Dworkin opens the book with a scene as provocative as the title. He introduces Mindy, a college student taking part in Occupy Wall Street and quickly advances into a juxtaposition of Mindy’s concerns with those of the Tea Party. While the two movements seem hopeless opposed, that is just a manifestation of an ever widening gap between the two parties. In ideology, both movements actually agree that fundamental issues with America today are “a lousy economy, a lack of good jobs, and the government colluding with business” (2). From here, Dworkin purports that he wants to focus on the psychology behind how American capitalism devolved into crony capitalism, not the economics of it, and Marx offers the perfect antidote to the problem.

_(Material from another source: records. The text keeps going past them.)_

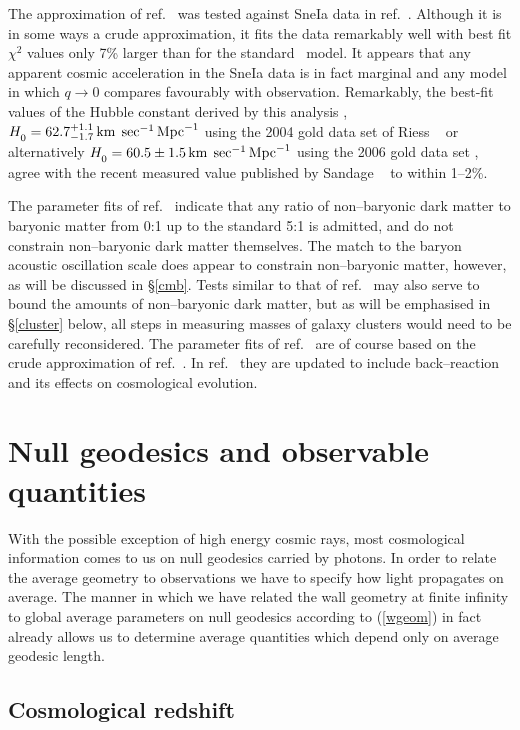 \documentclass[12pt]{article}
\begin{document}
The approximation of ref.\ \cite{paper0} was tested against
SneIa data in ref.\ \cite{paper1}. Although it is in some ways a
crude approximation, it fits the data remarkably well with best fit $\chi^2$
values only 7\% larger than for the standard \LCDM\ model. It appears that any
apparent cosmic acceleration in the SneIa data is in fact marginal and any
model in which $q\to0$ compares favourably with observation. Remarkably,
the best-fit values of the Hubble constant derived by this analysis
\cite{paper1}, $\Hm=62.7^{+1.1}_{-1.7}\kmsMpc$ using the
2004 gold data set of Riess \etal~\cite{Riess04} or alternatively
$\Hm=60.5\pm1.5\kmsMpc$ using the 2006 gold data set \cite{Riess06},
agree with the recent measured value published by
Sandage \etal\ \cite{Sandage} to within 1--2\%.

The parameter fits of ref.\ \cite{paper1} indicate that any ratio of
non--baryonic dark matter to baryonic matter from 0:1 up to the standard
5:1 is admitted, and do not constrain non--baryonic dark matter themselves.
The match to the baryon acoustic oscillation scale does appear to constrain
non--baryonic matter, however, as will be discussed in \S\ref{cmb}.
Tests similar to that of ref.\ \cite{Allen} may also serve
to bound the amounts of non--baryonic dark matter,
but as will be emphasised in \S\ref{cluster} below, all steps in
measuring masses of galaxy clusters would need to be carefully
reconsidered.
The parameter fits of ref.\ \cite{paper1} are of course based on the
crude approximation of ref.\ \cite{paper0}. In ref.\ \cite{paper2}
they are updated to include back--reaction and its effects on cosmological
evolution.

\section{Null geodesics and observable quantities\label{obs}}

With the possible exception of high energy cosmic rays, most cosmological
information comes to us on null geodesics carried by photons. In order
to relate the average geometry to observations we have to specify how
light propagates on average. The manner in which we have related the
wall geometry at finite infinity to global average parameters on
null geodesics according to (\ref{wgeom}) in fact already allows us
to determine average quantities which depend only on average geodesic
length.

\subsection{Cosmological redshift\label{red}}
\end{document}

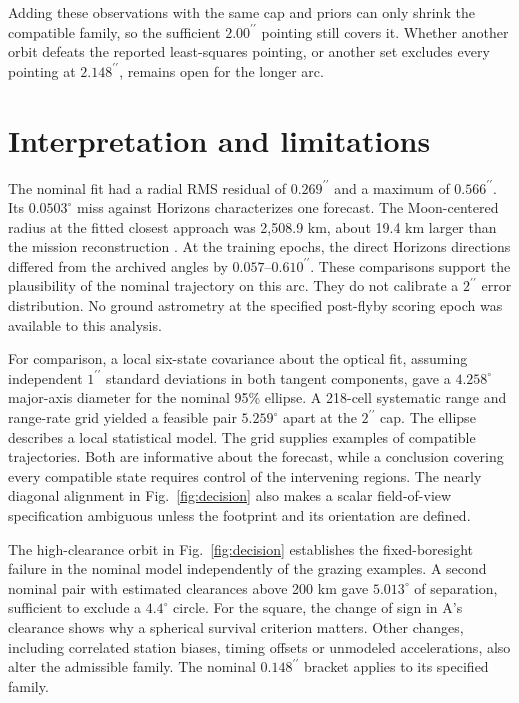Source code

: \documentclass[10pt,letterpaper]{article}
\newcommand{\degc}{^{\circ}}
\newcommand{\as}{^{\prime\prime}}
\begin{document}
Adding these observations with the same cap and priors can only shrink the compatible family, so the sufficient $2.00\as$ pointing still covers it. Whether another orbit defeats the reported least-squares pointing, or another set excludes every pointing at $2.148\as$, remains open for the longer arc.

\section{Interpretation and limitations}

The nominal fit had a radial RMS residual of $0.269\as$ and a maximum of $0.566\as$. Its $0.0503\degc$ miss against Horizons characterizes one forecast. The Moon-centered radius at the fitted closest approach was 2,508.9 km, about 19.4 km larger than the mission reconstruction \cite{dietz}. At the training epochs, the direct Horizons directions differed from the archived angles by $0.057$--$0.610\as$. These comparisons support the plausibility of the nominal trajectory on this arc. They do not calibrate a $2\as$ error distribution. No ground astrometry at the specified post-flyby scoring epoch was available to this analysis.

For comparison, a local six-state covariance about the optical fit, assuming independent $1\as$ standard deviations in both tangent components, gave a $4.258\degc$ major-axis diameter for the nominal 95\% ellipse. A 218-cell systematic range and range-rate grid yielded a feasible pair $5.259\degc$ apart at the $2\as$ cap. The ellipse describes a local statistical model. The grid supplies examples of compatible trajectories. Both are informative about the forecast, while a conclusion covering every compatible state requires control of the intervening regions. The nearly diagonal alignment in Fig.~\ref{fig:decision} also makes a scalar field-of-view specification ambiguous unless the footprint and its orientation are defined.

The high-clearance orbit in Fig.~\ref{fig:decision} establishes the fixed-boresight failure in the nominal model independently of the grazing examples. A second nominal pair with estimated clearances above 200 km gave $5.013\degc$ of separation, sufficient to exclude a $4.4\degc$ circle. For the square, the change of sign in A's clearance shows why a spherical survival criterion matters. Other changes, including correlated station biases, timing offsets or unmodeled accelerations, also alter the admissible family. The nominal $0.148\as$ bracket applies to its specified family.
\end{document}
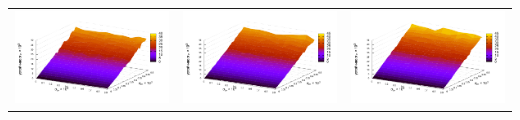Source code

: \documentclass[12pt,a4paper]{article}
\theoremstyle{definition}
\begin{document}
\begin{table}[h]
\begin{tabular}{c c c}
	\includegraphics[scale=0.4]{figs/all/p1.txt_coeff1.dat.pdf} & \includegraphics[scale=0.4]{figs/all/p2.txt_coeff1.dat.pdf} & \includegraphics[scale=0.4]{figs/all/p3.txt_coeff1.dat.pdf} \\

\end{tabular}
\end{table}
\end{document}

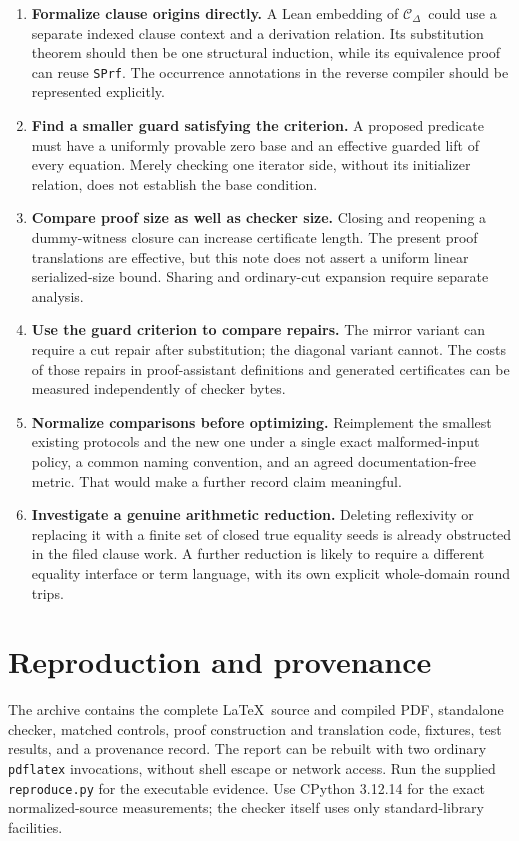 \documentclass[11pt]{article}
\theoremstyle{definition}\newtheorem{definition}[theorem]{Definition}
\theoremstyle{remark}\newtheorem{remark}[theorem]{Remark}
\newcommand{\Cd}{\ensuremath{\mathcal C_{\Delta}}}
\begin{document}
\begin{enumerate}
\item \textbf{Formalize clause origins directly.} A Lean embedding of \Cd\ could use a separate indexed clause context and a derivation relation. Its substitution theorem should then be one structural induction, while its equivalence proof can reuse \texttt{SPrf}. The occurrence annotations in the reverse compiler should be represented explicitly.
\item \textbf{Find a smaller guard satisfying the criterion.} A proposed predicate must have a uniformly provable zero base and an effective guarded lift of every equation. Merely checking one iterator side, without its initializer relation, does not establish the base condition.
\item \textbf{Compare proof size as well as checker size.} Closing and reopening a dummy-witness closure can increase certificate length. The present proof translations are effective, but this note does not assert a uniform linear serialized-size bound. Sharing and ordinary-cut expansion require separate analysis.
\item \textbf{Use the guard criterion to compare repairs.} The mirror variant can require a cut repair after substitution; the diagonal variant cannot. The costs of those repairs in proof-assistant definitions and generated certificates can be measured independently of checker bytes.
\item \textbf{Normalize comparisons before optimizing.} Reimplement the smallest existing protocols and the new one under a single exact malformed-input policy, a common naming convention, and an agreed documentation-free metric. That would make a further record claim meaningful.
\item \textbf{Investigate a genuine arithmetic reduction.} Deleting reflexivity or replacing it with a finite set of closed true equality seeds is already obstructed in the filed clause work. A further reduction is likely to require a different equality interface or term language, with its own explicit whole-domain round trips.
\end{enumerate}

\section*{Reproduction and provenance}

The archive contains the complete \LaTeX\ source and compiled PDF, standalone checker, matched controls, proof construction and translation code, fixtures, test results, and a provenance record. The report can be rebuilt with two ordinary \texttt{pdflatex} invocations, without shell escape or network access. Run the supplied \texttt{reproduce.py} for the executable evidence. Use CPython 3.12.14 for the exact normalized-source measurements; the checker itself uses only standard-library facilities.
\end{document}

In the rest of the book, he offers an analysis of Marx free from idol/devil characterizations that political realms have indoctrinated him into. Every chapter opens with the construction of a modern day persona who has been beaten down by crony capitalism. The stories of these personas are then interwoven with Marx’s life and ideological shifts, tackling issues of mass loneliness, dysfunctional families, commodity fetishes, and boredom with work, offering an interpretation of Marx based in the modern material world.

Dworkin’s strengths lie in his candid description of the political and economic landscape today, one based on an obsession with consumption, a senselessly divergent partisan system and false sense of democracy. He makes the credible argument that it was not capitalism that Marxism was against, but the inevitability of the commoditization of labor that would shift capitalism to crony capitalism. Capitalism achieves this by promulgating the importance of ownership and property, one that creates mass loneliness and a distorted sense of individuality. This sense of individuality and obsession with possession ironically traps people in crony capitalism, for in reality, crony capitalism is built upon an interdependence that stems from division of labor and rampant consumerism.

While Dworkin does manage to clarify Marx’s writings and intentions, he fails to offer reinterpretation. He bases much of his novel arguments about Marx on a delineation between early Marx and late Marx, a murky delineation at best. Take for example the personas that kicked off each chapter; they serve to augment the fact that Marx’s early works focused on human psychology and the individual, not just on grand economic theories that dominated much of his later works. These personas ended up being wash-down metaphors, lacking neither the pathos to speak to the reader on an emotional basis nor the credibility to challenge readers on an intellectual level. More importantly than the depth of these personas is the fact that they are based on the same old ideas that made Marx famous: alienation and commoditization of labor.

In the end, this book is descriptive rather than prescriptive. The book is pertinent in its interpretations of American through Marxist writings, but falls flat in going any deeper than that. Especially because the first chapter ends with a promise to give solutions to crony capitalism, the book fails to live up to such high expectations, offering instead grand calls of psychological shifts in American identity with no tangible solutions going forward. While the title is quite eye-catching, a more accurate title would be How Karl Marx Can Explain American Capitalism.